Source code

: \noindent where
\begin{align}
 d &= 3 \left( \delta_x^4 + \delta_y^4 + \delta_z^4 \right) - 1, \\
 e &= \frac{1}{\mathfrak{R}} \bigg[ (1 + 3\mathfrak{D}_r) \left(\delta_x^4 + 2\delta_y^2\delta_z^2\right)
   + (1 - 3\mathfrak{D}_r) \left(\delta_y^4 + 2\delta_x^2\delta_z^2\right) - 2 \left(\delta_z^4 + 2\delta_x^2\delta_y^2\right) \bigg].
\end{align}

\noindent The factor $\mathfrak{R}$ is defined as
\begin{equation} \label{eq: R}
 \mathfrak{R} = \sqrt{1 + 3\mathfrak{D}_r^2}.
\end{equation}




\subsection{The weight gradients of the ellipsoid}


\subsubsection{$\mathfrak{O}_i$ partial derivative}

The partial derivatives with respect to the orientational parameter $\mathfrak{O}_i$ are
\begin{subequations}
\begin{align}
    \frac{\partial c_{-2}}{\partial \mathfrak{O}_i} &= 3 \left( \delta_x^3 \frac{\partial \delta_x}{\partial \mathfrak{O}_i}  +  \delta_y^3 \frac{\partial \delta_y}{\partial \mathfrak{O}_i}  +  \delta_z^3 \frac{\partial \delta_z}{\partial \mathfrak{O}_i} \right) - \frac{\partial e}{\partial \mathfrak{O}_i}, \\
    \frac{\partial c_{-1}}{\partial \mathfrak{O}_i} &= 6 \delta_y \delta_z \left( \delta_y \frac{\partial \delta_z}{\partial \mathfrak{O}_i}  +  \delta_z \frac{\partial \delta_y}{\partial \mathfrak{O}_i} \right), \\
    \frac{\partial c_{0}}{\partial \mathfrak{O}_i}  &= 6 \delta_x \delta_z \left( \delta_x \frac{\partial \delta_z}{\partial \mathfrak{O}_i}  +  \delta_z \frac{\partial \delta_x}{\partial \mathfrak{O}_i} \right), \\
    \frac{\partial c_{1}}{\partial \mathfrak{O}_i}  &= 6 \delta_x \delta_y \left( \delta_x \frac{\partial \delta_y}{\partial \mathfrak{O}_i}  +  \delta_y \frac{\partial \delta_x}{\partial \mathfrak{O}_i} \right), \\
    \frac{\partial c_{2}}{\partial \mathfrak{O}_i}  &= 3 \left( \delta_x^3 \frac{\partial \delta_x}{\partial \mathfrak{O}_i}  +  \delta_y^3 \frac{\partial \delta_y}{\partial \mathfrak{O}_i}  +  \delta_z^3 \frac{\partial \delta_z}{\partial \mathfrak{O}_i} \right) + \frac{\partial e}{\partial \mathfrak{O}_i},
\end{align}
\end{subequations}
========================================
**What you will do**
Every entry, from first to last, should be written out exactly.

**Answer area**
Source code

: \noindent where
\begin{align}
 d &= 3 \left( \delta_x^4 + \delta_y^4 + \delta_z^4 \right) - 1, \\
 e &= \frac{1}{\mathfrak{R}} \bigg[ (1 + 3\mathfrak{D}_r) \left(\delta_x^4 + 2\delta_y^2\delta_z^2\right)
   + (1 - 3\mathfrak{D}_r) \left(\delta_y^4 + 2\delta_x^2\delta_z^2\right) - 2 \left(\delta_z^4 + 2\delta_x^2\delta_y^2\right) \bigg].
\end{align}

\noindent The factor $\mathfrak{R}$ is defined as
\begin{equation} \label{eq: R}
 \mathfrak{R} = \sqrt{1 + 3\mathfrak{D}_r^2}.
\end{equation}




\subsection{The weight gradients of the ellipsoid}


\subsubsection{$\mathfrak{O}_i$ partial derivative}

The partial derivatives with respect to the orientational parameter $\mathfrak{O}_i$ are
\begin{subequations}
\begin{align}
    \frac{\partial c_{-2}}{\partial \mathfrak{O}_i} &= 3 \left( \delta_x^3 \frac{\partial \delta_x}{\partial \mathfrak{O}_i}  +  \delta_y^3 \frac{\partial \delta_y}{\partial \mathfrak{O}_i}  +  \delta_z^3 \frac{\partial \delta_z}{\partial \mathfrak{O}_i} \right) - \frac{\partial e}{\partial \mathfrak{O}_i}, \\
    \frac{\partial c_{-1}}{\partial \mathfrak{O}_i} &= 6 \delta_y \delta_z \left( \delta_y \frac{\partial \delta_z}{\partial \mathfrak{O}_i}  +  \delta_z \frac{\partial \delta_y}{\partial \mathfrak{O}_i} \right), \\
    \frac{\partial c_{0}}{\partial \mathfrak{O}_i}  &= 6 \delta_x \delta_z \left( \delta_x \frac{\partial \delta_z}{\partial \mathfrak{O}_i}  +  \delta_z \frac{\partial \delta_x}{\partial \mathfrak{O}_i} \right), \\
    \frac{\partial c_{1}}{\partial \mathfrak{O}_i}  &= 6 \delta_x \delta_y \left( \delta_x \frac{\partial \delta_y}{\partial \mathfrak{O}_i}  +  \delta_y \frac{\partial \delta_x}{\partial \mathfrak{O}_i} \right), \\
    \frac{\partial c_{2}}{\partial \mathfrak{O}_i}  &= 3 \left( \delta_x^3 \frac{\partial \delta_x}{\partial \mathfrak{O}_i}  +  \delta_y^3 \frac{\partial \delta_y}{\partial \mathfrak{O}_i}  +  \delta_z^3 \frac{\partial \delta_z}{\partial \mathfrak{O}_i} \right) + \frac{\partial e}{\partial \mathfrak{O}_i},
\end{align}
\end{subequations}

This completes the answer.